**TASK REQUIREMENTS:** Leave the images out. Give every line below again, precisely.

**Stored data entries:**
== Segment start ==

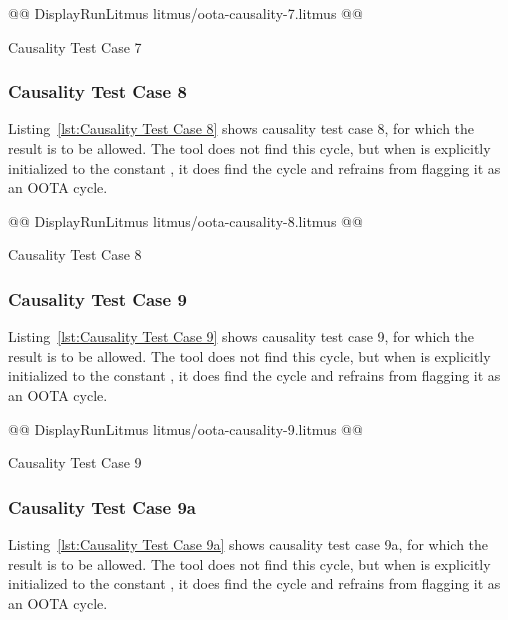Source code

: \documentclass[10]{article}
\begin{document}
\begin{listing}[tbp]
@@ DisplayRunLitmus litmus/oota-causality-7.litmus @@
\caption{Causality Test Case 7}
\label{lst:Causality Test Case 7}
\end{listing}

\subsubsection{Causality Test Case 8}
\label{app:Causality Test Case 8}

Listing~\ref{lst:Causality Test Case 8}
shows causality test case 8, for which the 
result is to be allowed.
The  tool does not find this cycle, but when  is explicitly
initialized to the constant , it does find the cycle and refrains
from flagging it as an OOTA cycle.

\begin{listing}[tbp]
@@ DisplayRunLitmus litmus/oota-causality-8.litmus @@
\caption{Causality Test Case 8}
\label{lst:Causality Test Case 8}
\end{listing}

\subsubsection{Causality Test Case 9}
\label{app:Causality Test Case 9}

Listing~\ref{lst:Causality Test Case 9}
shows causality test case 9, for which the 
result is to be allowed.
The  tool does not find this cycle, but when  is explicitly
initialized to the constant , it does find the cycle and refrains
from flagging it as an OOTA cycle.

\begin{listing}[tbp]
@@ DisplayRunLitmus litmus/oota-causality-9.litmus @@
\caption{Causality Test Case 9}
\label{lst:Causality Test Case 9}
\end{listing}

\subsubsection{Causality Test Case 9a}
\label{app:Causality Test Case 9a}

Listing~\ref{lst:Causality Test Case 9a}
shows causality test case 9a, for which the 
result is to be allowed.
The  tool does not find this cycle, but when  is explicitly
initialized to the constant , it does find the cycle and refrains
from flagging it as an OOTA cycle.
\end{document}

== Segment end ==

**REPLY TO THE EXERCISE:**
Source code

: \documentclass[10]{article}
\begin{document}
\begin{listing}[tbp]
@@ DisplayRunLitmus litmus/oota-causality-7.litmus @@
\caption{Causality Test Case 7}
\label{lst:Causality Test Case 7}
\end{listing}

\subsubsection{Causality Test Case 8}
\label{app:Causality Test Case 8}

Listing~\ref{lst:Causality Test Case 8}
shows causality test case 8, for which the 
result is to be allowed.
The  tool does not find this cycle, but when  is explicitly
initialized to the constant , it does find the cycle and refrains
from flagging it as an OOTA cycle.

\begin{listing}[tbp]
@@ DisplayRunLitmus litmus/oota-causality-8.litmus @@
\caption{Causality Test Case 8}
\label{lst:Causality Test Case 8}
\end{listing}

\subsubsection{Causality Test Case 9}
\label{app:Causality Test Case 9}

Listing~\ref{lst:Causality Test Case 9}
shows causality test case 9, for which the 
result is to be allowed.
The  tool does not find this cycle, but when  is explicitly
initialized to the constant , it does find the cycle and refrains
from flagging it as an OOTA cycle.

\begin{listing}[tbp]
@@ DisplayRunLitmus litmus/oota-causality-9.litmus @@
\caption{Causality Test Case 9}
\label{lst:Causality Test Case 9}
\end{listing}

\subsubsection{Causality Test Case 9a}
\label{app:Causality Test Case 9a}

Listing~\ref{lst:Causality Test Case 9a}
shows causality test case 9a, for which the 
result is to be allowed.
The  tool does not find this cycle, but when  is explicitly
initialized to the constant , it does find the cycle and refrains
from flagging it as an OOTA cycle.
\end{document}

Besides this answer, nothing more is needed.